2. Take advantage of the dramatic changes in the shipping and handling processes
The commodities space is experiencing positive change due to the expansion, and the process of shipping and handling cargo is rapidly changing. CFE Equipment Corp., a material handling equipment leader based in Virginia, is one of the many clients experiencing positive impacts from the port’s continued growth. “One interesting trend, which comes as a result of these larger vessels traveling through the canal is that the size of loads, such as pallet weights, has increased, giving rise to the need for larger capacity lifting equipment to handle the larger cargo,” says Tony Sessa, President of CFE Equipment Corp.
As seen through their role in the specialized industry of materials handling, the growth in port activity as a result of the expansion has important implications for CFE Equipment. “There are both direct and indirect implications. As an active supplier of equipment and supports services to many of the port organizations we have been able to directly benefit by providing additional equipment, such as forklifts and container handlers, to the port, and providing maintenance and repair service on that equipment we will see opportunities for growth on the port.,” Sessa continued.
3. Virginia and other Southeastern states are becoming business meccas.
Given the uncertainty of trade deals, businesses should be aware of potential changes in trade agreements and policy, but also leverage the new business opportunities that the Panama Canal brings. The canal will be a solution for Virginia businesses that are looking to move goods overseas as inexpensively as possible. For this reason, companies in the region should also consider the benefits related to trade agreements. Data shows international trade increased for states in this region, including Virginia, with countries where free trade agreements have been implemented.

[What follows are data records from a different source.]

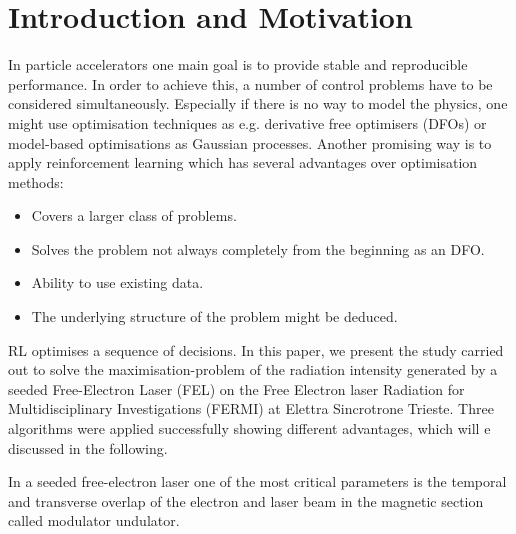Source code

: \documentclass[
 reprint,
 amsmath,amssymb,amsfonts,clevref,
 aps,
prstab,
]{revtex4-2}
\begin{document}
\section{Introduction and Motivation}
In particle accelerators one main goal is to provide stable and reproducible performance. In order to achieve this, a number of control problems have to be considered simultaneously. Especially if there is no way to model the physics, one might use optimisation techniques as e.g. derivative free optimisers (DFOs) or model-based optimisations as Gaussian processes. Another promising way is to apply reinforcement learning which has several advantages over optimisation methods:
\begin{itemize}
    \item Covers a larger class of problems.
    \item Solves the problem not always completely from the beginning as an DFO.
    \item Ability to use existing data.
    \item The underlying structure of the problem might be deduced.
\end{itemize}
RL optimises a sequence of decisions. 
In this paper, we present the study carried out to solve the maximisation-problem of the radiation intensity generated by a seeded Free-Electron Laser (FEL) on the Free Electron laser Radiation for Multidisciplinary Investigations (FERMI) at Elettra Sincrotrone Trieste. Three algorithms were applied successfully showing different advantages, which will e discussed in the following.


In a seeded free-electron laser one of the most critical parameters is the temporal and transverse overlap of the electron and laser beam in the magnetic section called modulator undulator. 
\end{document}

Sessa added, “The growth in product flowing through the Virginia ports could give rise to more distribution facilities being established in the Tidewater area, where incoming shipments can be broken down for reshipment throughout the country. This expansion in re-distribution hubs can have an even more positive impact on our business, and the local communities, as the demand for handling equipment and labor can grow exponentially.”

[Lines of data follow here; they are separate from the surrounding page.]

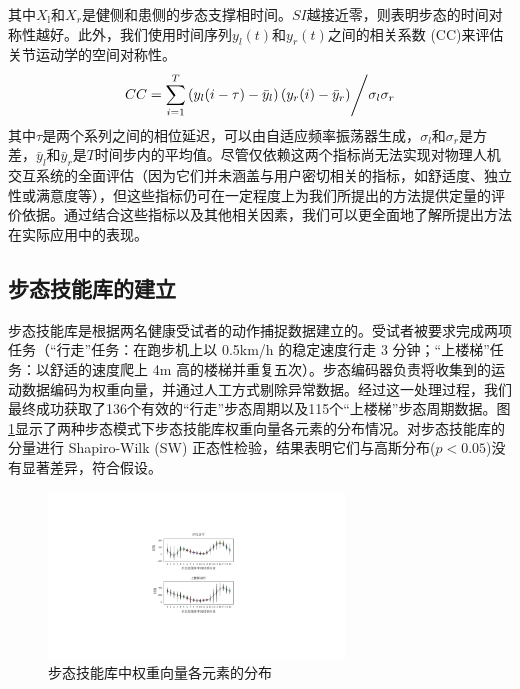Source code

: 其中${X_{\text{l}}}$和${X_r}$是健侧和患侧的步态支撑相时间。$SI$越接近零，则表明步态的时间对称性越好。此外，我们使用时间序列${y_l(t)}$和${y_r(t)}$之间的相关系数 (CC)\cite{gouwandaIdentifyingGaitAsymmetry2011}来评估关节运动学的空间对称性。
\begin{equation}
\label{deqn_ex22}
CC = {{\sum\limits_{i = 1}^T {\left( {{y_l}(i - \tau) - {{\bar y}_l}} \right)} \left( {{y_r}(i ) - {{\bar y}_r}} \right)} \mathord{\left/
{\vphantom {{\sum\limits_{i = 1}^T {\left( {{y_l}(i) - {{\bar y}_l}} \right)}\left( {{y_r}(i + \tau ) - {{\bar y}_r}} \right)} {{\sigma _l}{\sigma _r}}}} \right.
\kern-\nulldelimiterspace} {{\sigma _l}{\sigma _r}}}
\end{equation}
其中$\tau$是两个系列之间的相位延迟，可以由自适应频率振荡器生成，${\sigma _l}$和${\sigma _r}$是方差，$\bar y_l$和$\bar y_r$是${T}$时间步内的平均值。尽管仅依赖这两个指标尚无法实现对物理人机交互系统的全面评估（因为它们并未涵盖与用户密切相关的指标，如舒适度、独立性或满意度等），但这些指标仍可在一定程度上为我们所提出的方法提供定量的评价依据。通过结合这些指标以及其他相关因素，我们可以更全面地了解所提出方法在实际应用中的表现。

\subsection{步态技能库的建立}步态技能库是根据两名健康受试者的动作捕捉数据建立的。受试者被要求完成两项任务（``行走''任务：在跑步机上以 0.5km/h 的稳定速度行走 3 分钟；``上楼梯''任务：以舒适的速度爬上 4m 高的楼梯并重复五次）。步态编码器负责将收集到的运动数据编码为权重向量，并通过人工方式剔除异常数据。经过这一处理过程，我们最终成功获取了136个有效的``行走''步态周期以及115个``上楼梯''步态周期数据。图\ref{fig:5-3}显示了两种步态模式下步态技能库权重向量各元素的分布情况。对步态技能库的分量进行 Shapiro-Wilk (SW) 正态性检验，结果表明它们与高斯分布($p<0.05$)没有显著差异，符合假设。
\begin{figure}[!t]
  \centering\includegraphics[width=0.7\textwidth]{figures/5-Fig-3.pdf}
  \caption{步态技能库中权重向量各元素的分布}
  \label{fig:5-3}
\end{figure}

Many Southeastern states, including Florida, Georgia, Virginia and South Carolina, have made infrastructure investments in preparation for receiving anticipated mass cargo shipments. In addition to NIT’s highly anticipated port updates, the Port of Virginia and other Southeastern ports have undergone infrastructure improvements including deepening their harbors, making key terminal expansions, improving road access and rail capacity. The surrounding markets will experience a rise in new industries, more opportunities for growth when it comes to international expansion and improvements in companies' intermodal systems that better streamline transportation processes.
Brian Rountree is market manager, global commercial banking at Bank of America Merrill Lynch.